Middle School Team Codes Real-Time ISS Speed Tracker for ESA Challenge
Three Grade 8 students, Illya, Arda, and Henry, took on an exciting challenge offered by the European Space Agency (ESA) this year. Their task was to code a program to calculate the real-time speed of the International Space Station (ISS) using the sensors on an Astro Pi computer onboard the ISS.
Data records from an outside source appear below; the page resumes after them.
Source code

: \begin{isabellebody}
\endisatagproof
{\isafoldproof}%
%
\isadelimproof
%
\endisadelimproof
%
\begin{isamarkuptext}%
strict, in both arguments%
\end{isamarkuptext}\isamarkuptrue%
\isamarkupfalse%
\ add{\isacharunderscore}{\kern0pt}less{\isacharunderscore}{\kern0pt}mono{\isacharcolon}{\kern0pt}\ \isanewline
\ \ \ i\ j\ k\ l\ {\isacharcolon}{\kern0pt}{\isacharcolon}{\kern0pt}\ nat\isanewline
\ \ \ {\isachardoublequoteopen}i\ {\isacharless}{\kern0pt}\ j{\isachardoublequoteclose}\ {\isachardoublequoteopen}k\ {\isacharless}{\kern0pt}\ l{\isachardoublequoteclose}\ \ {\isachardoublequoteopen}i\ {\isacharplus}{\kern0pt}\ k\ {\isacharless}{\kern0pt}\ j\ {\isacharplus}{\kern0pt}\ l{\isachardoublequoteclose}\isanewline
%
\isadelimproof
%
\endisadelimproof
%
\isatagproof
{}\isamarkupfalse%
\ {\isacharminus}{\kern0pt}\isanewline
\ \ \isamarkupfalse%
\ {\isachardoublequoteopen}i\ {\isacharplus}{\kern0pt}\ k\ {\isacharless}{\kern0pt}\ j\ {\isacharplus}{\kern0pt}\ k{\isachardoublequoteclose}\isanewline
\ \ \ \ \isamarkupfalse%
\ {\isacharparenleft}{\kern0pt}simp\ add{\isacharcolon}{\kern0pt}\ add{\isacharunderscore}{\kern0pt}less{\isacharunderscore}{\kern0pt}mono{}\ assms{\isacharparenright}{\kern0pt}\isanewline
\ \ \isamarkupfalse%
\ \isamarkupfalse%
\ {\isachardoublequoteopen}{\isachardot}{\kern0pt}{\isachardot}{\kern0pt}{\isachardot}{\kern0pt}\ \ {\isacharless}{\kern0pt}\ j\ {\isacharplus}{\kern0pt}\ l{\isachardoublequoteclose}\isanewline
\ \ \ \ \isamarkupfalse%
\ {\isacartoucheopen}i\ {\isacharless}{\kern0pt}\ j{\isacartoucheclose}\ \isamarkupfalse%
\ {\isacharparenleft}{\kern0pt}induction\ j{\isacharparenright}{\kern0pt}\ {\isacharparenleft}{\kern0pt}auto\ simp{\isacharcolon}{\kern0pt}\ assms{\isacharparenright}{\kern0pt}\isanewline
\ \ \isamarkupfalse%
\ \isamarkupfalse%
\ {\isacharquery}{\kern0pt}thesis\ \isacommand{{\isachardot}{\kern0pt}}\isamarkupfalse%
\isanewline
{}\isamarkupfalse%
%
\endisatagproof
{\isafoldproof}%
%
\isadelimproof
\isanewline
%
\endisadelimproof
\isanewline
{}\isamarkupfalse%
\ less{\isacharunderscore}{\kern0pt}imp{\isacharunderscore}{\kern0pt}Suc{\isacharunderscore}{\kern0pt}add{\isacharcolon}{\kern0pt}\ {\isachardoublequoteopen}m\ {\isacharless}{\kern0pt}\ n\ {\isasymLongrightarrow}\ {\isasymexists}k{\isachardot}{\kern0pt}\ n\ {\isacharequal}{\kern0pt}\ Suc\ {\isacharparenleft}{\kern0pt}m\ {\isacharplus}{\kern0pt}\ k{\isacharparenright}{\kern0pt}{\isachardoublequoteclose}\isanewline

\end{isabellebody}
During this three-month challenge, they had to develop real-world skills like learning the Python programming language and debugging their code. The project involved new material that was unfamiliar to them. “When starting this challenge, we knew very little about the movement of the ISS and almost nothing about the Astro Pi computer,” says Arda.”We began by doing extensive research and brainstorming how the ISS moves and how we could calculate this movement using the different sensors on the Astro Pi computer. After discovering a solution, we had to learn how to code, which was something we all had little experience with." Team Trojans was one of the 236 (out of 306) teams that successfully created working code, earning them the opportunity to run their program on the ISS for 10 minutes. This competition was also open to students up to 19 years old. Their program ran while the ISS was off the coast of Chile and then across a section of the Atlantic Ocean. “They had to overcome several obstacles, so they can be very proud of their efforts and accomplishment,” says Serene, Middle School Enrichment Teacher.
American School of The Hague (ASH) boasts a robust Science, Technology, Engineering, and Math (STEM) curriculum that is fully integrated across the curriculum, exposing students to real-world learning from Pre-Kindergarten through High School. Just as these three intrepid students quite literally took their learning into space, learning at ASH is all about applying lessons beyond the classroom, whether that’s partnering with IKEA to design prototypes to improve warehouse efficiency or upgrade the infrastructure of a school in Thailand with clean energy sources like solar panels as part of a Sustainable Development Goals (SDG) trip to Thailand.